A Handwaving Proof of a Specific Existence and Uniqueness Theorem My problem is as follows:

Given the second order homogeneous linear differential equation with constant coefficients
  $$a\frac{d^2y}{dx^2}+b\frac{dy}{dx}+c\,y(x)=0,$$
  is there a good heuristic that explains why the solution set is of the form $\{Ae^{\alpha x}+Be^{\beta x}\}$ or $\{Ae^{\alpha x}+Bxe^{\alpha x}\}$.

The background is that I am teaching engineers the method of solving these equations but like everything else I like to give them a reason why the method works. 
I can explain why we might look for solutions of the form $e^{rx}$, why something like $Ae^{rx}$ will be a solution and why if $y_1$ and $y_2$ are solutions then so is $y_1+y_2$. I can explain the non-homogeneous case and why occasionally we have to look at test solutions of the form $xy_H$ --- where $y_H$ is a solution of the homogeneous equation.
The problem occurs when I try and explain to them why the solutions have to be two dimensional and that we don't need three linearly independent solutions (in the homogeneous case). 
My best hand-waving argument thus far is that in a solution we will have to integrate twice somewhere and so we will end up with two constants of integration say $C_1$ and $C_2$ so our solution will be
$$y_H=y(x,C_1,C_2)$$
but I have had to wave very hard indeed to turn this into $y_H=Ay_1+By_2$. 

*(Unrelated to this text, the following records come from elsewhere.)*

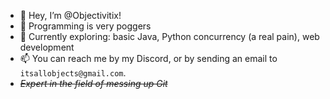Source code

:- 👋 Hey, I’m @Objectivitix!
- 👀 Programming is very poggers
- 🌱 Currently exploring: basic Java, Python concurrency (a real pain), web development
- 📫 You can reach me by my Discord, or by sending an email to `itsallobjects@gmail.com`.
- *~~Expert in the field of messing up Git~~*

<!---
Objectivitix/Objectivitix is a ✨ special ✨ repository because its `README.md` (this file) appears on your GitHub profile.
You can click the Preview link to take a look at your changes.
--->
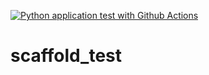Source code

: [![Python application test with Github Actions](https://github.com/vigneshpr2021/scaffold_test/actions/workflows/pythonapp.yml/badge.svg)](https://github.com/vigneshpr2021/scaffold_test/actions/workflows/pythonapp.yml)

# scaffold_test

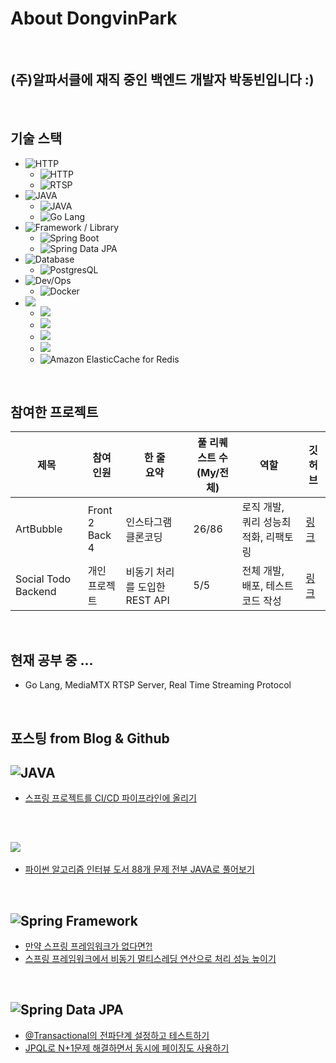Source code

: # About DongvinPark

<br>

## (주)알파서클에 재직 중인 백엔드 개발자 박동빈입니다 :)

<br>

## 기술 스택
- ![HTTP](https://img.shields.io/badge/RFC_Spec-gray)
  - ![HTTP](https://img.shields.io/badge/HTTP-yellow)
  - ![RTSP](https://img.shields.io/badge/RTSP-informational)
- ![JAVA](https://img.shields.io/badge/Language-gray)
  - ![JAVA](https://img.shields.io/badge/JAVA-orange)
  - ![Go Lang](https://img.shields.io/badge/GO-blue)
- ![Framework / Library](https://img.shields.io/badge/Framework_Library-gray)
  - ![Spring Boot](https://img.shields.io/badge/-Spring%20Boot-brightgreen)
  - ![Spring Data JPA](https://img.shields.io/badge/-Spring%20Data%20JPA-brightgreen)
- ![Database](https://img.shields.io/badge/Database-gray)
  - ![PostgresQL](https://img.shields.io/badge/PostgresQL-blue)
- ![Dev/Ops](https://img.shields.io/badge/Dev_Ops-gray)
  - ![Docker](https://img.shields.io/badge/docker-blue)
- ![](https://img.shields.io/badge/AWS-gray)
  - ![](https://img.shields.io/badge/EC2-orange)
  - ![](https://img.shields.io/badge/RDS-blue)
  - ![](https://img.shields.io/badge/Code_Pipeline-orange)
  - ![](https://img.shields.io/badge/Elastic_Container_Service-orange)
  - ![Amazon ElasticCache for Redis](https://img.shields.io/badge/Amazon%20ElasticCache%20for%20Redis-critical)

<br>

## 참여한 프로젝트
|제목|참여<br>인원|한 줄<br>요약|풀 리퀘스트 수<br>(My/전체)|역할|깃허브|
|---|---|---|---|---|---|
|ArtBubble|Front 2<br>Back 4|인스타그램 클론코딩|26/86|로직 개발, 쿼리 성능최적화, 리팩토링|[링크](https://github.com/DevTraces/BackEnd)|
|Social Todo Backend|개인<br>프로젝트|비동기 처리를 도입한 REST API|5/5|전체 개발, 배포, 테스트 코드 작성|[링크](https://github.com/DongvinPark/Social_Todo_BackEnd)|

<br>

## 현재 공부 중 ...
- Go Lang, MediaMTX RTSP Server, Real Time Streaming Protocol

<br>

## 포스팅 from Blog & Github

## ![JAVA](https://img.shields.io/badge/-JAVA-orange)
- [스프링 프로젝트를 CI/CD 파이프라인에 올리기](https://github.com/DongvinPark)

<br>

## ![](https://img.shields.io/badge/-Data%20Structure%20%26%20Algorithm-lightgrey)
- [파이썬 알고리즘 인터뷰 도서 88개 문제 전부 JAVA로 풀어보기](https://github.com/DongvinPark/Python-Algorithm-Interview-solved-by-JAVA)

<br>

## ![Spring Framework](https://img.shields.io/badge/-Spring-brightgreen)
- [만약 스프링 프레임워크가 없다면?!](https://coderslogic.net/?p=1075)
- [스프링 프레임워크에서 비동기 멀티스레딩 연산으로 처리 성능 높이기](https://github.com/DongvinPark/Spring_Async_Test)

<br>

## ![Spring Data JPA](https://img.shields.io/badge/-Spring%20Data%20JPA-brightgreen)
- [@Transactional의 전파단계 설정하고 테스트하기](https://github.com/DongvinPark/jpa-propagation-test)
- [JPQL로 N+1문제 해결하면서 동시에 페이징도 사용하기](https://github.com/DongvinPark/jpa-jpql-join-converter-NplusOne-solve)

<!--
**DongvinPark/DongvinPark** is a ✨ _special_ ✨ repository because its `README.md` (this file) appears on your GitHub profile.

Here are some ideas to get you started:

- 🔭 I’m currently working on ...
- 🌱 I’m currently learning ...
- 👯 I’m looking to collaborate on ...
- 🤔 I’m looking for help with ...
- 💬 Ask me about ...
- 📫 How to reach me: ...
- 😄 Pronouns: ...
- ⚡ Fun fact: ...
-->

These are not maths students but I still tried to make various bad arguments along the lines of the 'kernel' of the operator $\displaystyle D^2=\frac{d^2y}{dx^2}$ being two dimensional and that the addition of $bD$ and $cI$ distorts the 'kernel' but not the dimension of it (I wonder can this argument be made rigorous).
Have any of ye any better ideas? I understand that we can show from the Uniqueness and Existence Equation that the solutions must have this form... the irony is that I am happy to sketch an argument of plausibility of that fact --- which is left without proof in most ODE classes --- but the journey from there to the conclusion, which is done in these classes, is beyond the scope and interest of this class.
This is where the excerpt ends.